Collect space usage information of the file system path is mounted on.


  • path: specifies the fs-path to collect usage info. Such as /tmp or /home/alice.

return: a dictionary in the following format:

    'total':     total space in byte,
    'used':      used space in byte(includes space reserved for super user),
    'available': total - used,
    'percent':   float(used) / 'total',

There two concept for unused space: free and available because some file systems have a reserved(maybe 5%) for super user like root:

  • free: with blocks reserved for super users.

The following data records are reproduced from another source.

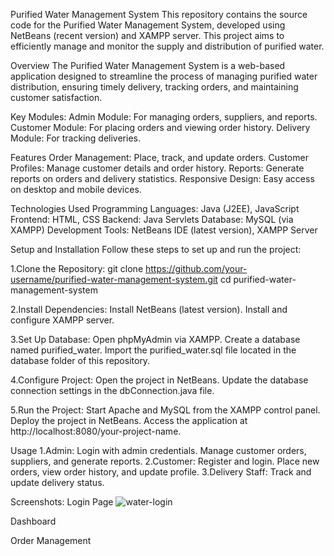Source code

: Purified Water Management System
This repository contains the source code for the Purified Water Management System, developed using NetBeans (recent version) and XAMPP server. This project aims to efficiently manage and monitor the supply and distribution of purified water.

Overview
The Purified Water Management System is a web-based application designed to streamline the process of managing purified water distribution, ensuring timely delivery, tracking orders, and maintaining customer satisfaction.

Key Modules:
Admin Module: For managing orders, suppliers, and reports.
Customer Module: For placing orders and viewing order history.
Delivery Module: For tracking deliveries.

Features
Order Management: Place, track, and update orders.
Customer Profiles: Manage customer details and order history.
Reports: Generate reports on orders and delivery statistics.
Responsive Design: Easy access on desktop and mobile devices.

Technologies Used
Programming Languages: Java (J2EE), JavaScript
Frontend: HTML, CSS
Backend: Java Servlets
Database: MySQL (via XAMPP)
Development Tools: NetBeans IDE (latest version), XAMPP Server

Setup and Installation
Follow these steps to set up and run the project:

1.Clone the Repository:
git clone https://github.com/your-username/purified-water-management-system.git
cd purified-water-management-system

2.Install Dependencies:
Install NetBeans (latest version).
Install and configure XAMPP server.

3.Set Up Database:
Open phpMyAdmin via XAMPP.
Create a database named purified_water.
Import the purified_water.sql file located in the database folder of this repository.

4.Configure Project:
Open the project in NetBeans.
Update the database connection settings in the dbConnection.java file.

5.Run the Project:
Start Apache and MySQL from the XAMPP control panel.
Deploy the project in NetBeans.
Access the application at http://localhost:8080/your-project-name.

Usage
1.Admin:
Login with admin credentials.
Manage customer orders, suppliers, and generate reports.
2.Customer:
Register and login.
Place new orders, view order history, and update profile.
3.Delivery Staff:
Track and update delivery status.

Screenshots:
Login Page
![water-login](https://github.com/user-attachments/assets/7ffeb20c-dcec-4640-bb34-7356e5b856a6)

Dashboard

Order Management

  • available: without blocks reserved for super users.

Since most of the time an application can not run as root then it can not use the reserved space. Thus this function provides with the available bytes by default.


syntax: fsutil.iostat(device=None, path=None, stat_path=None)

Collect IO stat.


print fsutil.iostat('/dev/sda1') # {'read': 6151, 'write': 34073, 'ioutil': 0}
print fsutil.iostat(path='/')    # {'read': 6151, 'write': 34073, 'ioutil': 100}

It accepts either device or path as target to collect IO stat from:

  • device should be a path starts with /dev, such as /dev/sda1.

  • path is any path on a valid mounted fs. If path is used and device is None, it uses the device on which the path is mounted.

One must specify either device or path.


/proc/diskstats provides accumulated IO stat since a host boots up. Such as total count of read/write operation on a disk.

This function records changes in /proc/diskstats and calculates the diff between two recorded stat as return value.

fsutil.iostat reads instant IO stat from /proc/diskstats and save it in stat_path. When next time fsutil.iostat is called, it calculates the difference between the current stat from /proce/diskstats and the saved stat.

If no previous recorded stat saved in stat_path, it waits a second and load /proc/diskstats again, and calculate the diff.


  • device: specifies from which device to collect IO stat.

  • path: specifies from which fs path to collect IO stat.

  • stat_path: specifies where to store and load IO stat.

    By default it is None, then it uses config.iostat_stat_path(/tmp/pykit-iostat) to save stat.

return: a dict contains 3 field:

'read': 6151,
'write': 34073,
'ioutil': 0

read and write is in byte/second. ioutil is a percentage number between 0 and 100.